### What is expected
With all images omitted, write out the records word for word.

======== Records shown

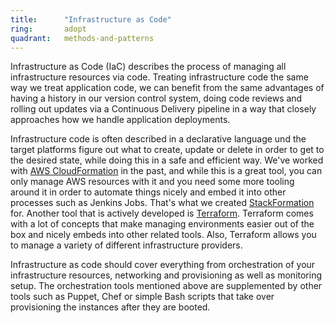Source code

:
 ```yaml
---
title:      "Infrastructure as Code"
ring:       adopt
quadrant:   methods-and-patterns
---
```


Infrastructure as Code (IaC) describes the process of managing all infrastructure resources via code. Treating infrastructure code the same way we treat application code, we can benefit from the same advantages of having a history in our version control system, doing code reviews and rolling out updates via a Continuous Delivery pipeline in a way that closely approaches how we handle application deployments.

Infrastructure code is often described in a declarative language und the target platforms figure out what to create, update or delete in order to get to the desired state, while doing this in a safe and efficient way. We've worked with [AWS CloudFormation](https://aws.amazon.com/de/cloudformation/) in the past, and while this is a great tool, you can only manage AWS resources with it and you need some more tooling around it in order to automate things nicely and embed it into other processes such as Jenkins Jobs. That's what we created [StackFormation](https://github.com/AOEpeople/StackFormation) for. Another tool that is actively developed is [Terraform](https://www.terraform.io/). Terraform comes with a lot of concepts that make managing environments easier out of the box and nicely embeds into other related tools. Also, Terraform allows you to manage a variety of different infrastructure providers.

Infrastructure as code should cover everything from orchestration of your infrastructure resources, networking and provisioning as well as monitoring setup. The orchestration tools mentioned above are supplemented by other tools such as Puppet, Chef or simple Bash scripts that take over provisioning the instances after they are booted.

================

### Response
Source code

:
 ```yaml
---
title:      "Infrastructure as Code"
ring:       adopt
quadrant:   methods-and-patterns
---
```


Infrastructure as Code (IaC) describes the process of managing all infrastructure resources via code. Treating infrastructure code the same way we treat application code, we can benefit from the same advantages of having a history in our version control system, doing code reviews and rolling out updates via a Continuous Delivery pipeline in a way that closely approaches how we handle application deployments.

Infrastructure code is often described in a declarative language und the target platforms figure out what to create, update or delete in order to get to the desired state, while doing this in a safe and efficient way. We've worked with [AWS CloudFormation](https://aws.amazon.com/de/cloudformation/) in the past, and while this is a great tool, you can only manage AWS resources with it and you need some more tooling around it in order to automate things nicely and embed it into other processes such as Jenkins Jobs. That's what we created [StackFormation](https://github.com/AOEpeople/StackFormation) for. Another tool that is actively developed is [Terraform](https://www.terraform.io/). Terraform comes with a lot of concepts that make managing environments easier out of the box and nicely embeds into other related tools. Also, Terraform allows you to manage a variety of different infrastructure providers.

Infrastructure as code should cover everything from orchestration of your infrastructure resources, networking and provisioning as well as monitoring setup. The orchestration tools mentioned above are supplemented by other tools such as Puppet, Chef or simple Bash scripts that take over provisioning the instances after they are booted.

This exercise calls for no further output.